Abrió lentamente los ojos y entonces divisó una figura borrosa, como un ángel, que se dirigía hacia ella, provocándole una sonrisa

y haciendo que el dolor en su cuerpo comenzara a disminuir gradualmente.

"¡Señora Mu, despierte!".

Cathy se despertó con una voz débil que le resonaba en los oídos, aunque después de unos segundos, la voces ahogadas y los sollozos se hicieron más fuertes, y su cabeza comenzó a palpitar cuando el ruido le arrebató la tranquilidad que había sentido antes de aquello.

"Señora Mu, ¿está despierta?, gritó la dulce voz de una mujer, quien la agarró por la mano, hasta que esta abrió los ojos lentamente.

"¿Quién es?", dijo ella con voz ronca, frunciendo el ceño y recorriendo con la mirada el extraño lugar.

Cada hueso del cuerpo parecía dolerle como si la hubiera atropellado un auto, momento en el que se dio cuenta de algo, ya que los acontecimientos de la dolorosa noche le rondaron por la mente; ¡el coche la había golpeado y empujado al precipicio!

Miró alrededor del lugar desconocido con los ojos muy abiertos, preguntándose dónde se encontraba. '¡Dios mío! ¿Estoy viva o muerta? ¿Tal vez estoy en el infierno o en el cielo?', pensó mientras el agarre de la mano apretó, y sintiendo dolor, gritó: "¡Ay! ¡Suéltame!".

"Está despierta, señora Mu. ¡Es estupendo! Informaré al señor Mu enseguida". "¿Señor Mu?

Pero... ¿a quién se refiere?", preguntó Cathy. "¿Eh?", la mujer gruesa frunció el ceño, y después volvió a decir: "Pues el señor Mu. ¿Quién va a ser? ¿Está usted bien?".

"¿El señor Mu?", repitió ella, frunciendo también el ceño con confusión. "¿Quién es?", seguía diciendo sin encontrarle sentido.

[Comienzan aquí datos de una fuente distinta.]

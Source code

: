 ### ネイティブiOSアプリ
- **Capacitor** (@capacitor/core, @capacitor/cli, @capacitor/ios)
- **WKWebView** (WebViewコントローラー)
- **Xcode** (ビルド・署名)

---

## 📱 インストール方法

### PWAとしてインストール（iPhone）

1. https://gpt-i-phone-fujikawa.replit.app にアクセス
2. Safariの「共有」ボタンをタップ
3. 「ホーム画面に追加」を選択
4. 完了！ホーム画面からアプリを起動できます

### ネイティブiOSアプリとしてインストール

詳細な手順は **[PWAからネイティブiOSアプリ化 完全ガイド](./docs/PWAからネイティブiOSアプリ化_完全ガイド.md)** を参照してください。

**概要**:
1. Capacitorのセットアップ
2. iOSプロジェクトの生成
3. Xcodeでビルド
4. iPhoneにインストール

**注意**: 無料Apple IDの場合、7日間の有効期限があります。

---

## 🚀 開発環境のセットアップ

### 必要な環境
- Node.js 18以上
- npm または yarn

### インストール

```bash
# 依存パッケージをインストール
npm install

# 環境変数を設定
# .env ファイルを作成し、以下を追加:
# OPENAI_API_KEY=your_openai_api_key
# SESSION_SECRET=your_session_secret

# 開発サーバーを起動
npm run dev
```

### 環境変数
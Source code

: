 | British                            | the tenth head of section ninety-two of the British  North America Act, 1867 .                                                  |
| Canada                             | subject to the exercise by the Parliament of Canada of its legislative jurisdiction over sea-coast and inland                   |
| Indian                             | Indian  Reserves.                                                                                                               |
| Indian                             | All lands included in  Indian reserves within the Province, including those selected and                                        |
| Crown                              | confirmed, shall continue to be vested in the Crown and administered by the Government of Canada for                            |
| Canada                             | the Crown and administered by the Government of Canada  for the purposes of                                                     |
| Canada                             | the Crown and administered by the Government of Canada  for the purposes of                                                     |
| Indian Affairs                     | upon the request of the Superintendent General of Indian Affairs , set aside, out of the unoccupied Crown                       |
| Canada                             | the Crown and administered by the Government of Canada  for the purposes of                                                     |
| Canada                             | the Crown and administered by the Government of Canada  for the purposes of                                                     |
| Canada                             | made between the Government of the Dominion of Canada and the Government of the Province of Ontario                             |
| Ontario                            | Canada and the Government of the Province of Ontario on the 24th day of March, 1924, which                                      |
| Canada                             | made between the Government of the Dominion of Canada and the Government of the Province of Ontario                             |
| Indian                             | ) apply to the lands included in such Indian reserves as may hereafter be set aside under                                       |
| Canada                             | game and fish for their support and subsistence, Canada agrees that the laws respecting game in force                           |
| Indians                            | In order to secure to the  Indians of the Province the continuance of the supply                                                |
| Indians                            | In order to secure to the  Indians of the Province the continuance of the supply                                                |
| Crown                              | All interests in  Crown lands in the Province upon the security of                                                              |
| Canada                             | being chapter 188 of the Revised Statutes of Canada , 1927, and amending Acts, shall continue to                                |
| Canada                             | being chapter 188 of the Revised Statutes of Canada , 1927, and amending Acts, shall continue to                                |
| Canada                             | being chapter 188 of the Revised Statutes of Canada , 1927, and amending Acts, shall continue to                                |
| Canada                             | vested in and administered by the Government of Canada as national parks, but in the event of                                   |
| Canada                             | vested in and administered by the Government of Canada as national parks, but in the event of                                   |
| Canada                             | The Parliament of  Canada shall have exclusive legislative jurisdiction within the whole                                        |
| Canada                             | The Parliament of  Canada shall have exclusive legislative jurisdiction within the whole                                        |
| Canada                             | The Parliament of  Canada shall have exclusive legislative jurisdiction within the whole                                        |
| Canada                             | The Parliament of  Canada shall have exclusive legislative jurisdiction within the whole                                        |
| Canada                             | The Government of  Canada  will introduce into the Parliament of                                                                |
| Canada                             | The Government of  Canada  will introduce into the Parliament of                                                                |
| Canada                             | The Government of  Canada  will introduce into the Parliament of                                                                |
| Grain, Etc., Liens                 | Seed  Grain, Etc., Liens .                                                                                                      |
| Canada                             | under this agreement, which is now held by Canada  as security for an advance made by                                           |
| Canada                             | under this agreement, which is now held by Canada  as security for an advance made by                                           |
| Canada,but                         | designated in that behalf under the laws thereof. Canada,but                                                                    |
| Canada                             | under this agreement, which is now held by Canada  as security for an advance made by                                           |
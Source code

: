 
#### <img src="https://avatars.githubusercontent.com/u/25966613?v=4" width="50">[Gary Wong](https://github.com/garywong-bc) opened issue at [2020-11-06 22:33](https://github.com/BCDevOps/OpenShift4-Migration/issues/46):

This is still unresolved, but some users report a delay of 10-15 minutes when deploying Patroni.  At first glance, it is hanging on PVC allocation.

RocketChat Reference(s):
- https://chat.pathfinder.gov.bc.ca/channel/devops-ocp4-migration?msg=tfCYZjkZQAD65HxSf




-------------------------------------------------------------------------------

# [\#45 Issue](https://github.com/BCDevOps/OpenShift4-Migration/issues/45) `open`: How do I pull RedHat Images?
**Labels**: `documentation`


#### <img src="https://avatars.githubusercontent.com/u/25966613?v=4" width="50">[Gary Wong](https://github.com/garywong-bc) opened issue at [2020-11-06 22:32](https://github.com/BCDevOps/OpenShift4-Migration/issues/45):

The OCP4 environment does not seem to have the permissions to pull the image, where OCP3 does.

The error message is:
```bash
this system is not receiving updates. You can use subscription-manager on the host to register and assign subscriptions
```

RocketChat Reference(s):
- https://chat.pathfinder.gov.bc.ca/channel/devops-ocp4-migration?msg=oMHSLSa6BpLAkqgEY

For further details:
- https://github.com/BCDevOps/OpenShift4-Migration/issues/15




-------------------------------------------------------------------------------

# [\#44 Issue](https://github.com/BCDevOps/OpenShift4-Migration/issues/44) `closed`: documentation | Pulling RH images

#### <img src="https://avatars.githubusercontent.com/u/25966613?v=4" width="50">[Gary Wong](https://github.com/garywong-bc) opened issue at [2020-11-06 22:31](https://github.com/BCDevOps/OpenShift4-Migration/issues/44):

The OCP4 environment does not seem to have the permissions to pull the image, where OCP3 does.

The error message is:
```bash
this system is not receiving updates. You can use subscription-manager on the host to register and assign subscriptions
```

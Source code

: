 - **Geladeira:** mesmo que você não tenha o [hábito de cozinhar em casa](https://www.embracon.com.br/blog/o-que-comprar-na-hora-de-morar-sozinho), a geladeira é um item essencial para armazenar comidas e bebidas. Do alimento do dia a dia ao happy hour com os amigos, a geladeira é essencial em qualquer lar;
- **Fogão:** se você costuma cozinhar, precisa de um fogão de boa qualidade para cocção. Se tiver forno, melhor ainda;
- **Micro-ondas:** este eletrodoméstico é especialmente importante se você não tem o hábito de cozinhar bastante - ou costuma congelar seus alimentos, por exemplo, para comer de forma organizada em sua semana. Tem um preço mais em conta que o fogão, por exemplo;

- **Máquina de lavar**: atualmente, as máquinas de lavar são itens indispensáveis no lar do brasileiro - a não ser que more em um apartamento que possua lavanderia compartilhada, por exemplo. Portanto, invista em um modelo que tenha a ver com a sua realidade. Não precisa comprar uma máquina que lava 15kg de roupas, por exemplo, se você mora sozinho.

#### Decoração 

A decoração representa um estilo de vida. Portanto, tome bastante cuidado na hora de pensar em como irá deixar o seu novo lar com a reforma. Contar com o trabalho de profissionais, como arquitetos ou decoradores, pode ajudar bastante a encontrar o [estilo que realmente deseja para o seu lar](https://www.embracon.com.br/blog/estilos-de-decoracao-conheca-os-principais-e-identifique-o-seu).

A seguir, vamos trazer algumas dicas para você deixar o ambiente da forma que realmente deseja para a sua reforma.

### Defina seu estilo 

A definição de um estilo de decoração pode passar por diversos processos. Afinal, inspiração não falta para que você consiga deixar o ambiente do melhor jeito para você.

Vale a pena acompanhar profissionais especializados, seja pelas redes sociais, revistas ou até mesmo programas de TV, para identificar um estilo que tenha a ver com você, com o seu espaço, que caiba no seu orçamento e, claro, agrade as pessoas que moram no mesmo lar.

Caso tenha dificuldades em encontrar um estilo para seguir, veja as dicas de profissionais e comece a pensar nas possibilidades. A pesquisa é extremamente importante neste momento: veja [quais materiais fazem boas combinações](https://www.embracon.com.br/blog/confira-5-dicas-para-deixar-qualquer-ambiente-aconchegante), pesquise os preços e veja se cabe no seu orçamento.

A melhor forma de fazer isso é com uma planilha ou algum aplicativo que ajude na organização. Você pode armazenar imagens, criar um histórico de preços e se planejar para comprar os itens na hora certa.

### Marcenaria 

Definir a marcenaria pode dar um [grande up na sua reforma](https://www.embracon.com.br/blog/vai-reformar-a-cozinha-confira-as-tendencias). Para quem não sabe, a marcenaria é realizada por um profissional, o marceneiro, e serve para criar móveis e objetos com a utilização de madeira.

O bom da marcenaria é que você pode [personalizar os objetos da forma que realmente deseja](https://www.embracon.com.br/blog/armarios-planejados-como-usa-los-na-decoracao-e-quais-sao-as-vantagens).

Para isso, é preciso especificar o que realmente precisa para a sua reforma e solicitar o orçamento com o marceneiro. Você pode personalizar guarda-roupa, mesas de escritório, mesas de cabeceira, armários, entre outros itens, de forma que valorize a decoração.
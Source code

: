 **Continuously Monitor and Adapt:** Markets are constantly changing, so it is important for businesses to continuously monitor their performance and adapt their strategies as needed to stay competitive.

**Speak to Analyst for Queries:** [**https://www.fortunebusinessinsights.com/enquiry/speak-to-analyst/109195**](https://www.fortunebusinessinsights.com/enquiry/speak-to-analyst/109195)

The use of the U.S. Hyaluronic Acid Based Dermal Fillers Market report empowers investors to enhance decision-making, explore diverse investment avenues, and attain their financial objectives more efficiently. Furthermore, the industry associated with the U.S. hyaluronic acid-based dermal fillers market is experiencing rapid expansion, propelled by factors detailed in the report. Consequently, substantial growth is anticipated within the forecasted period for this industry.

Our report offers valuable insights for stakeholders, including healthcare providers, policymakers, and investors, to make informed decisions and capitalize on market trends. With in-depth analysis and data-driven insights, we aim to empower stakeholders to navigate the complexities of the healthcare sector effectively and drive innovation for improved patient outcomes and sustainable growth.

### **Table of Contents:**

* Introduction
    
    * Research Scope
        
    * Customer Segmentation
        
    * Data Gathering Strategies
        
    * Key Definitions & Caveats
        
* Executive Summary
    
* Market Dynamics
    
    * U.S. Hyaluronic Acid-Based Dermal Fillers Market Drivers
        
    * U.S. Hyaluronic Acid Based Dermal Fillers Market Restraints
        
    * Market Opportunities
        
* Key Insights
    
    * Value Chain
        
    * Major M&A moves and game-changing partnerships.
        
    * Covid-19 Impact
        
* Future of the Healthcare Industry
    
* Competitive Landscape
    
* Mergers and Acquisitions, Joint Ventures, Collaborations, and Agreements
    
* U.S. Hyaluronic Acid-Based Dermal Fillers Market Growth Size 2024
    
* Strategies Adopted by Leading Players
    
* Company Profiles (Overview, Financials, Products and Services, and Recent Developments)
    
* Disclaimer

"¿De verdad?", dijo la otra mujer boquiabierta del asombro. "Señora Mu, ¿no recuerda al señor Mu? ¿A su marido? ¿Qué le ha pasado? ¿Se encuentra bien?", y entonces, el miedo y la confusión sacudieron a Cathy. '¿Quién es el tal señor Mu? No me acuerdo...

¿Lo conozco?'. Intentando hacer memoria, comenzó a examinar el lugar y se dio cuenta de que nunca había estado allí.

"¿Dónde estoy?", se sorprendió ella al escuchar su propia voz, puesto que, de alguna manera parecía más dulce que nunca.

La otra chica la miró con preocupación y le comunicó: "Señora Mu, está en el hospital. Lleva aquí casi dos semanas. Todos están preocupados por usted".

"¿En el hospital? ¿Dice que llevo aquí dos semanas? Entonces... ¿todavía estoy viva?", dijo ella tratando de sentarse, aunque su cuerpo no parecía querer colaborar. La chica más robusta se lanzó rápidamente hacia adelante y la sujetó para que no se cayera, antes de contestar:

"Por supuesto que aún está viva. Soy Bliss, ¿recuerda?", a lo que Cathy le devolvió la sonrisa y pensó: '¡Bliss! Qué nombre tan bonito. Le va bien a su cara tan simpática y agradable. Pero entonces...'.